BÉNITOITE (BLEUE), NEPTUNITE (ROUGE NOIR), JOAQUINITE (BRUN) sur NATROLITE (BLANC), COMTÉ DE SAN BENITO, GEMME DE BÉNITOITE MT DIABLO, CA, USA (miniature)
La bénitoïte , BaTi(Si₃O₉ ) , est un minéral bleu extrêmement rare , composé de cyclosilicate de baryum et de titane, que l'on trouve principalement dans les serpentinites altérées par voie hydrothermale. Elle se forme dans les conditions de haute pression et de basse température caractéristiques des zones de subduction aux limites de plaques convergentes. Sous lumière ultraviolette à ondes courtes, la bénitoïte présente une fluorescence bleu vif à blanc bleuté, tandis que les cristaux transparents à blancs, moins courants, présentent une fluorescence rouge sous lumière ultraviolette à ondes longues.
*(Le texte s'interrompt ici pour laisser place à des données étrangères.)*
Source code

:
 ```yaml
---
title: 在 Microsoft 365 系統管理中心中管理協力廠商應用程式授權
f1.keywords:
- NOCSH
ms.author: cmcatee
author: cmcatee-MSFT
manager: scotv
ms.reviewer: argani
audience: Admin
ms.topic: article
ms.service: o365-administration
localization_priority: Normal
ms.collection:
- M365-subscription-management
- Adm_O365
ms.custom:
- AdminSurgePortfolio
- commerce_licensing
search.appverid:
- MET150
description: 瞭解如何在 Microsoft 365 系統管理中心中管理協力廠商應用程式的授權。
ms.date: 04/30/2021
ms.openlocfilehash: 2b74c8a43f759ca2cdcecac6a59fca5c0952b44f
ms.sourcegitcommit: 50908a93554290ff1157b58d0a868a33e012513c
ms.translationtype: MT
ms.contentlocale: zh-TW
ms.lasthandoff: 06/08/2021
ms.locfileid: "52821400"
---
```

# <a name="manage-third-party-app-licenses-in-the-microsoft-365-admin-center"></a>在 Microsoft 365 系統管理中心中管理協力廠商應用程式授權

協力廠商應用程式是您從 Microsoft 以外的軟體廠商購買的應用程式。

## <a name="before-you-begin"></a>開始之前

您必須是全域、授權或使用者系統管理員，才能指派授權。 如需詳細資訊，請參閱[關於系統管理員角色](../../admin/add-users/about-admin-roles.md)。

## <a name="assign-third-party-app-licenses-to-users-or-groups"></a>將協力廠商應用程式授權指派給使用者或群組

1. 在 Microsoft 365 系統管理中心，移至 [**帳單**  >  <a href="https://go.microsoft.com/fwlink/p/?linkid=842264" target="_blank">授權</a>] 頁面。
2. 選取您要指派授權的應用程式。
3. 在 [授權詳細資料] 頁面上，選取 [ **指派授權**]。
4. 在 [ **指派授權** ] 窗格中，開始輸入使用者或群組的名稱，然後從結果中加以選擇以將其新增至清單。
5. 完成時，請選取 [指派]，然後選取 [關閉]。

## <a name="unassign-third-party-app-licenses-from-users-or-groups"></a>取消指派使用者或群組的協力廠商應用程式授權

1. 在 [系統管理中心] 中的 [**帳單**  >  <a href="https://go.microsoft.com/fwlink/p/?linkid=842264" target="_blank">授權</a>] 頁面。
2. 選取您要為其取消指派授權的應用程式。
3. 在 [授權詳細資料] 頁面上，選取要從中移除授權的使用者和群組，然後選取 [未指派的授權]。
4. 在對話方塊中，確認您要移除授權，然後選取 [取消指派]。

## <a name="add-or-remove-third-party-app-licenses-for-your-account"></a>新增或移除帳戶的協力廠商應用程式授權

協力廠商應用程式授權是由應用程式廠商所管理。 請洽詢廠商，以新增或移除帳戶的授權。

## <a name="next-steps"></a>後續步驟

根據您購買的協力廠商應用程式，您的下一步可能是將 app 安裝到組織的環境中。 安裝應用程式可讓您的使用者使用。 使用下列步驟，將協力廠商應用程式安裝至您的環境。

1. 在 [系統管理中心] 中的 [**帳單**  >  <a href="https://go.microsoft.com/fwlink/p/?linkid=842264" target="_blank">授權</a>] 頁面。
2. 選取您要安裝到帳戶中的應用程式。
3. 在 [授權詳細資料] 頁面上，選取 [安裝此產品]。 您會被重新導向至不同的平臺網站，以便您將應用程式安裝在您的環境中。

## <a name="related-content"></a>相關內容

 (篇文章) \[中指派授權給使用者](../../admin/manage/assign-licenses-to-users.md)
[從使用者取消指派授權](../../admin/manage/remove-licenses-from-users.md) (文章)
Découverte en 1907 par le prospecteur James M. Couch dans les monts San Benito en Californie, la bénitoïte fut d'abord confondue avec le saphir en raison de sa couleur. En 1909, le Dr George D. Louderback, de l'Université de Californie à Berkeley, l'identifia comme un nouveau minéral et la nomma bénitoïte, du nom de la rivière San Benito voisine. Bien que la bénitoïte soit présente dans diverses régions du monde, seules les pierres précieuses de haute qualité proviennent de la mine de Benito en Californie. On en trouve également au Montana, en Arkansas, au Japon et en Australie, mais les spécimens y sont généralement plus petits et considérés comme des minéraux accessoires. En 1985, la bénitoïte fut désignée pierre précieuse officielle de l'État de Californie. Ce minéral cristallise généralement dans une structure hexagonale, certaines variétés non gemmes présentant parfois une rare forme maclée à six pointes.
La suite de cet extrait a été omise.